To tell the truth, the jay is not the fiercely courageous and militantly aggressive biped his harsh cries and erected crest might lead one to suppose. His aspect is doubtless frightful to some small birds, but most of them recognize in him much of the Pistolian braggart. I have seen a house-wren, about the size of a large colored gentleman’s thumb, drive him away from her vine-shaded dwelling. Robins quickly put him to flight, and so, too, do catbirds and cardinals. Even the mourning dove (gentlest of birds) does not fear to measure her mild weapons with his; and one of the most amusing spectacles I ever witnessed was the comical bluff of a dove who puffed out her breast, fierce as a lamb, and literally pushed the swash-buckling blue jay clean off the feed board.
That the jay does not always exercise the discretion of which the timid proverb speaks, the crown of my head can very well testify.

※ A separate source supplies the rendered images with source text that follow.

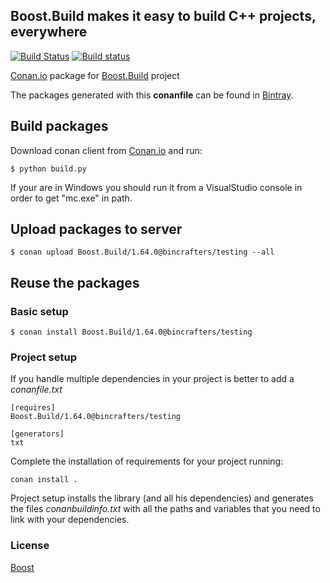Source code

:## Boost.Build makes it easy to build C++ projects, everywhere

[![Build Status](https://travis-ci.org/bincrafters/conan-boost-build.svg?branch=testing%2F1.64.0)](https://travis-ci.org/bincrafters/conan-boost-build)
[![Build status](https://ci.appveyor.com/api/projects/status/v5iuw7v9rlse9chp/branch/master?svg=true)](https://ci.appveyor.com/project/BinCrafters/conan-boost-build/branch/testing%2F1.64.0)

[Conan.io](https://conan.io) package for [Boost.Build](https://github.com/boostorg/build) project

The packages generated with this **conanfile** can be found in [Bintray](https://bintray.com/bincrafters/conan-public/Boost.Build%3Abincrafters).

## Build packages

Download conan client from [Conan.io](https://conan.io) and run:

    $ python build.py

If your are in Windows you should run it from a VisualStudio console in order to get "mc.exe" in path.

## Upload packages to server

    $ conan upload Boost.Build/1.64.0@bincrafters/testing --all

## Reuse the packages

### Basic setup

    $ conan install Boost.Build/1.64.0@bincrafters/testing

### Project setup

If you handle multiple dependencies in your project is better to add a *conanfile.txt*

    [requires]
    Boost.Build/1.64.0@bincrafters/testing

    [generators]
    txt

Complete the installation of requirements for your project running:</small></span>

    conan install .

Project setup installs the library (and all his dependencies) and generates the files *conanbuildinfo.txt* with all the paths and variables that you need to link with your dependencies.

### License
[Boost](LICENSE)
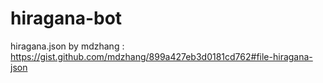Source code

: # hiragana-bot
hiragana.json by mdzhang : https://gist.github.com/mdzhang/899a427eb3d0181cd762#file-hiragana-json
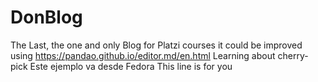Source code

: # DonBlog
The Last, the one and only Blog for Platzi courses
it could be improved using https://pandao.github.io/editor.md/en.html
Learning about cherry-pick
Este ejemplo va desde Fedora
This line is for you

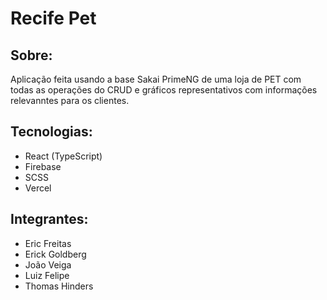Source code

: # Recife Pet

## Sobre: 
Aplicação feita usando a base Sakai PrimeNG de uma loja de PET com todas as operações do CRUD e gráficos representativos com informações relevanntes para os clientes.

## Tecnologias:
- React (TypeScript)
- Firebase
- SCSS
- Vercel

## Integrantes:
- Eric Freitas
- Erick Goldberg
- João Veiga
- Luiz Felipe
- Thomas Hinders
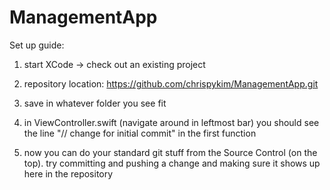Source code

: # ManagementApp

Set up guide:

1. start XCode -> check out an existing project

2. repository location: https://github.com/chrispykim/ManagementApp.git

3. save in whatever folder you see fit

4. in ViewController.swift (navigate around in leftmost bar) you should see the line "// change for initial commit" in the first function

5. now you can do your standard git stuff from the Source Control (on the top). try committing and pushing a change and making sure it shows up here in the repository
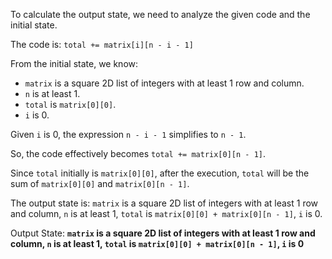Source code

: To calculate the output state, we need to analyze the given code and the initial state.

The code is: `total += matrix[i][n - i - 1]`

From the initial state, we know:
- `matrix` is a square 2D list of integers with at least 1 row and column.
- `n` is at least 1.
- `total` is `matrix[0][0]`.
- `i` is 0.

Given `i` is 0, the expression `n - i - 1` simplifies to `n - 1`.

So, the code effectively becomes `total += matrix[0][n - 1]`.

Since `total` initially is `matrix[0][0]`, after the execution, `total` will be the sum of `matrix[0][0]` and `matrix[0][n - 1]`.

The output state is: `matrix` is a square 2D list of integers with at least 1 row and column, `n` is at least 1, `total` is `matrix[0][0] + matrix[0][n - 1]`, `i` is 0.

Output State: **`matrix` is a square 2D list of integers with at least 1 row and column, `n` is at least 1, `total` is `matrix[0][0] + matrix[0][n - 1]`, `i` is 0**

One pleasant afternoon, while I was breathlessly pursuing the phantom of an idea through the syntactical mazes of a freshman theme, I became aware of the sharp screaming of a pair of jays directly beneath my open window. I glanced out and saw (item) one baby jay squatting all hunched up on the close-cut lawn in the sunlight; (item) one long, lithe, black cat in the shadow of the syringa bush, blinking its greedy yellow eyes and moving its tail with a gentle, snaky, anticipatory motion; and (item) two frantic parent jays darting viciously at the black sphinx, and shrieking like a couple of suffragettes in the hands of a pair of miserable London bobbies. I watched the little drama until I saw the cat quivering for the spring; whereupon, forsaking the rôle of spectator, I threw my bottle of red ink and drove the dark marauder from the field. Surely never was preceptorial red ink put to more humane uses.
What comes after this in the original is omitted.